We refer to inter-facility trauma transfer as the “missing link” in trauma system care. While inter-hospital transfer policies are listed as components of a statewide trauma system,43 there are few studies examining the outcome of children transferred between facilities after trauma. Odetola et al. demonstrated increased length of hospitalization and mortality for children who were transferred from an outside facility into a pediatric trauma center even after adjustment for injury severity and mechanism.12 Larson et al., on the contrary, did not find increased mortality for transferred children.44 Although it is difficult to measure the effects of travel distance on morbidity or mortality, it is imprudent to rule out its impact. In the absence of a regionalized transfer system, it is reasonable to assume that the time it takes to find an available trauma center may be considerable. Although interpretation of this result cannot be conclusive due to data limitations, it does warrant further system-wide investigation.
Since this study involves data from just one facility, a number of limitations in the interpretation of our results were present. We were not always able to determine the reason for transfer to the study center, the mode of transfer, or whether or not the patient was denied at other transfer facilities. We also did not have any data about EMS utilization, for example, if EMS had been activated or if children were initially brought to community hospitals by private vehicle transport. Without a comprehensive regional or statewide database it is impossible to determine causation.
Sparse data on pediatric transfer requests that ultimately did not come to our facility precluded in-depth understanding of characteristics and outcomes of this patient population subset. Elucidation of the state and different local EMS agencies pediatric trauma designation policies and practices was not straightforward without a centralized and up-to-date repository of local EMS agencies’ policies. Lack of consistent destination policies and designation of pediatric trauma centers between local EMS agencies make it difficult to discuss the issue, as centers capable of caring for pediatric trauma patients serve as de facto, but not local EMS agency designated, pediatric trauma centers (such as the study center).

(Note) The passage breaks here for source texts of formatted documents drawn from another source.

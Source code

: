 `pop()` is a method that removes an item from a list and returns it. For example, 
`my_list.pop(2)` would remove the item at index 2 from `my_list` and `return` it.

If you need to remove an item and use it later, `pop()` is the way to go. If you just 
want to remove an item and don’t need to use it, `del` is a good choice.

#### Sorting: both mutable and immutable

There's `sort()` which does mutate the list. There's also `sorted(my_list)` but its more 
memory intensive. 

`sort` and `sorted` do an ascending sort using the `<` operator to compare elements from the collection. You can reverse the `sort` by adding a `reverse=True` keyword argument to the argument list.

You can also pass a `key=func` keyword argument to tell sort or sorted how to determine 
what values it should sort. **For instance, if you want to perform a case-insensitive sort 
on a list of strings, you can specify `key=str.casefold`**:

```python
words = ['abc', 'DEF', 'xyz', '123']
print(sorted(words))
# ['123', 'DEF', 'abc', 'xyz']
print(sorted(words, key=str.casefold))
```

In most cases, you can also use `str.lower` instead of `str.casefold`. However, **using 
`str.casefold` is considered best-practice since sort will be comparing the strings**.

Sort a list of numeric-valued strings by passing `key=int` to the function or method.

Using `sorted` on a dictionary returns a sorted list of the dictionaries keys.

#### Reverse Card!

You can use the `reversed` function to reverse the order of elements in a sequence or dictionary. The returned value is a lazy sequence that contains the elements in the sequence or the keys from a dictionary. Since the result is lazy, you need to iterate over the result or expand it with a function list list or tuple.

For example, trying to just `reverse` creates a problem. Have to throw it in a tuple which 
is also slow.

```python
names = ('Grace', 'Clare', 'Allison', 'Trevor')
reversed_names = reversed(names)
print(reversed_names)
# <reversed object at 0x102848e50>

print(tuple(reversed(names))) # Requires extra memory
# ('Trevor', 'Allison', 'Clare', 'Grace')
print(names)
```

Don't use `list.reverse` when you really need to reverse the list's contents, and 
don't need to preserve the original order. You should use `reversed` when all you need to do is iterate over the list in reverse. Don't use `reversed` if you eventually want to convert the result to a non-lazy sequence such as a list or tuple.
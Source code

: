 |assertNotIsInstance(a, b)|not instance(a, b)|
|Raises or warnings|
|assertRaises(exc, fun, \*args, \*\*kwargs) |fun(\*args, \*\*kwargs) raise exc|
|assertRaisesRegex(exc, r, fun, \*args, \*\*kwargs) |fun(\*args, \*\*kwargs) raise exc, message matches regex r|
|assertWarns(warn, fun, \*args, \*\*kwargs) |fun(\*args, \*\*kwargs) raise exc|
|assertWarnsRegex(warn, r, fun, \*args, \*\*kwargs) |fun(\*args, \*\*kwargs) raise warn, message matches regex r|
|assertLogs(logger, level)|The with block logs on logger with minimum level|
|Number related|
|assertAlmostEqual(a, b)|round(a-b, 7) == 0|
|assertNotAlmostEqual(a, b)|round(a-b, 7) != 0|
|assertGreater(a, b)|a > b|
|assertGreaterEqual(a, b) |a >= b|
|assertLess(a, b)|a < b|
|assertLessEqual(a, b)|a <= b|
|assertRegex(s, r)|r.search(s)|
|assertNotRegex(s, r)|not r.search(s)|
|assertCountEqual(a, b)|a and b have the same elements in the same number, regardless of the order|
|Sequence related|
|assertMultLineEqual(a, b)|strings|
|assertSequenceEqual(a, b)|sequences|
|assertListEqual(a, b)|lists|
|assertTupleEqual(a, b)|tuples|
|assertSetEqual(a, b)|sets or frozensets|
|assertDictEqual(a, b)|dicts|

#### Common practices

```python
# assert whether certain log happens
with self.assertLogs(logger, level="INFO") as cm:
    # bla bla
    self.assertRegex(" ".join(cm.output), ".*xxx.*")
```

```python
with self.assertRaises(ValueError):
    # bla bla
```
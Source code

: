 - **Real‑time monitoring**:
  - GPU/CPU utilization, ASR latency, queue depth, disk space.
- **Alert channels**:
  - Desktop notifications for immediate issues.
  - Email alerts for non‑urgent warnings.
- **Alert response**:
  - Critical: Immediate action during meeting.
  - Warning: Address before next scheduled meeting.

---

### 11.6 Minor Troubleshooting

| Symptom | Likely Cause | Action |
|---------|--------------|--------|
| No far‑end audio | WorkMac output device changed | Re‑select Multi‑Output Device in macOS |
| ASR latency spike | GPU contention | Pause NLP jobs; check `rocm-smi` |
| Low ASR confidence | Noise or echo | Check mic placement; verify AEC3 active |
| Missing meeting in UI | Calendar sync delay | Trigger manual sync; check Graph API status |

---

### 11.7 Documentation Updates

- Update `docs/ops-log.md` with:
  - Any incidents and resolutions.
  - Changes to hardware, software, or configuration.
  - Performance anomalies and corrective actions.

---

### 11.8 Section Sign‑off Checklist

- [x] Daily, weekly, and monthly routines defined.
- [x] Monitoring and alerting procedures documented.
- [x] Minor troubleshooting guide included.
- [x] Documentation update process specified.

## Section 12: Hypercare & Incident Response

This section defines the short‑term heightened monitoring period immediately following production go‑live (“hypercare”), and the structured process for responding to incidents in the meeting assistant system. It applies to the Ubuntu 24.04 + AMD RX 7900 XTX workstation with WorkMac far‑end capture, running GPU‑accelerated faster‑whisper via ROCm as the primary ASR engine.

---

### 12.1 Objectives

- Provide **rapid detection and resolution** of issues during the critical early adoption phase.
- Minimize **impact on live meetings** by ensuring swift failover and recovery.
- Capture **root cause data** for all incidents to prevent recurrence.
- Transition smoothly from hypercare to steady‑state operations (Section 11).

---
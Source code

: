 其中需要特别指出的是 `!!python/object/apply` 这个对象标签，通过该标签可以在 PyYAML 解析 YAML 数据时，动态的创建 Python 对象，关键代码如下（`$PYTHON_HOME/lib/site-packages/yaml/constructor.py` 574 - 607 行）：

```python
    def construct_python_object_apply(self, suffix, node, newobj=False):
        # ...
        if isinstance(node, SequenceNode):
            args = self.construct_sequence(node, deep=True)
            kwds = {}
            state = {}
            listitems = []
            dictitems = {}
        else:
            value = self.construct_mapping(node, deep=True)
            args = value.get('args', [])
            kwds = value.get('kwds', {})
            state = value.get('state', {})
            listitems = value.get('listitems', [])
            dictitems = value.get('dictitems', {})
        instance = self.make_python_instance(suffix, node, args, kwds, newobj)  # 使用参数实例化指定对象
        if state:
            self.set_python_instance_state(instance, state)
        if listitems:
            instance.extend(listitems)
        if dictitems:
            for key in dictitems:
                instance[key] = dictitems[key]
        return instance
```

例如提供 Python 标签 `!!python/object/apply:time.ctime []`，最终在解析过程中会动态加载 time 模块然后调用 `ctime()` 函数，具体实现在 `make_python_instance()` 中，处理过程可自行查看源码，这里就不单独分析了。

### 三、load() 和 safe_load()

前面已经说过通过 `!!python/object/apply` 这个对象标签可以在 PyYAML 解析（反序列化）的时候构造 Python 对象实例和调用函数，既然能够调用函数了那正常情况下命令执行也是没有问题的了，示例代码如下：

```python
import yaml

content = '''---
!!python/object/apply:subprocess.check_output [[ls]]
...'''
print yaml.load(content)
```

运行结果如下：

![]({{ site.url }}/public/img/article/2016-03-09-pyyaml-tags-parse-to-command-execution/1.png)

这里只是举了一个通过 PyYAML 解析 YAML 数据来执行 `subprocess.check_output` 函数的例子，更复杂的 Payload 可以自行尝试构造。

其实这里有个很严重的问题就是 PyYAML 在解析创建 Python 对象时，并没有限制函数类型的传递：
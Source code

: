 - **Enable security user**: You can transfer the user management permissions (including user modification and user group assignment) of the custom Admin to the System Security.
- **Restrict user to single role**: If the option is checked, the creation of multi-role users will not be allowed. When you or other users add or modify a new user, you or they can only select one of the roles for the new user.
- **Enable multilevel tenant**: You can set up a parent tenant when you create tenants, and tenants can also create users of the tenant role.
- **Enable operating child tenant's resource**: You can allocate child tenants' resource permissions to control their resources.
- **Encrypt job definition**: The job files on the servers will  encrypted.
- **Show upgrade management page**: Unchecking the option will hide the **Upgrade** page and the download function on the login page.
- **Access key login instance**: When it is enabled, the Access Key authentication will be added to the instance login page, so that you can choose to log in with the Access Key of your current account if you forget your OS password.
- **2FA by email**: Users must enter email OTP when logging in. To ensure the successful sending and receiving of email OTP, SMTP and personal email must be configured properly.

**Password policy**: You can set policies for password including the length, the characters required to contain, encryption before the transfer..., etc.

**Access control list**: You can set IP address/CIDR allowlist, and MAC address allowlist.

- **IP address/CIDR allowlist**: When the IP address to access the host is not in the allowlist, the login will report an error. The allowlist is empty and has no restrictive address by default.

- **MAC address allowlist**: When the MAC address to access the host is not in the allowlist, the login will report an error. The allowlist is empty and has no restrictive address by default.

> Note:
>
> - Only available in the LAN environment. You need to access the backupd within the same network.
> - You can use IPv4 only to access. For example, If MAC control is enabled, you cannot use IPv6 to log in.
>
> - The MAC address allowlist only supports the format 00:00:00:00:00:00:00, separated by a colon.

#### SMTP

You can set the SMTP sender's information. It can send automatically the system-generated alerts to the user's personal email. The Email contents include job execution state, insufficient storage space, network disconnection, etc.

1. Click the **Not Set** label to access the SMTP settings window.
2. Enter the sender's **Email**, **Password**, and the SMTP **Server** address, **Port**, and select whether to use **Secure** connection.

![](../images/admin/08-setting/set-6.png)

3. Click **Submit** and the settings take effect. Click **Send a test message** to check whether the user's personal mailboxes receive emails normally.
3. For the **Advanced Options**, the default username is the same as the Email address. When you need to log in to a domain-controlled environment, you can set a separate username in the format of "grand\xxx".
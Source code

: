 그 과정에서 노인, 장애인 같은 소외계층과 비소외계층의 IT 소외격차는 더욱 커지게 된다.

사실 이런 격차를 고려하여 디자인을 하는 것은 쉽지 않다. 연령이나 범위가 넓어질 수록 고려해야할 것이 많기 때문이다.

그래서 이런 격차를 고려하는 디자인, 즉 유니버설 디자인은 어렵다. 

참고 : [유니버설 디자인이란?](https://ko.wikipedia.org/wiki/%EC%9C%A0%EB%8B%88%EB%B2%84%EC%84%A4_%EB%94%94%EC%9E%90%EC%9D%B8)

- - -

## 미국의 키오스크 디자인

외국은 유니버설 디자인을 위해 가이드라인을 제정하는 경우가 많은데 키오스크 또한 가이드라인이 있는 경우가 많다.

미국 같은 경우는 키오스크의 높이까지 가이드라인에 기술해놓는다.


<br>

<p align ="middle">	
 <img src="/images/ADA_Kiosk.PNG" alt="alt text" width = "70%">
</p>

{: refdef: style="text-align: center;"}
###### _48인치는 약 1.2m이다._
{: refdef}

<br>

From the perspective of an adult Level I trauma center with a California Children’s Services certified pediatric intensive care unit, delays in definitive pediatric trauma care are potentially occurring in a subset of California children secondary to inappropriate initial transport to non-trauma community hospitals, long transfer distances to accepting facilities, and lack of capacity. Inter-facility transfer requests and subsequent transfer of pediatric trauma patients are not recorded systematically or uniformly, nor is this information available outside of individual centers. Centralized, population-based collection of trauma transfer data is essential to determine the outcomes, as well as the quality of the systems serving children with trauma.
The authors would like to thank Pamela Ishimoto and Oscar Miranda for their data abstraction expertise, and Claudia Engel for assistance with the GIS analysis.
Disclosures: Dr. Wang is supported by a grant from the Eunice Kennedy Shriver National Institute of Child Health & Human Development (NICHD 5K 23HD051595-02), and Dr. Delgado is supported by a T32 training grant from the Agency for Healthcare Research and Policy.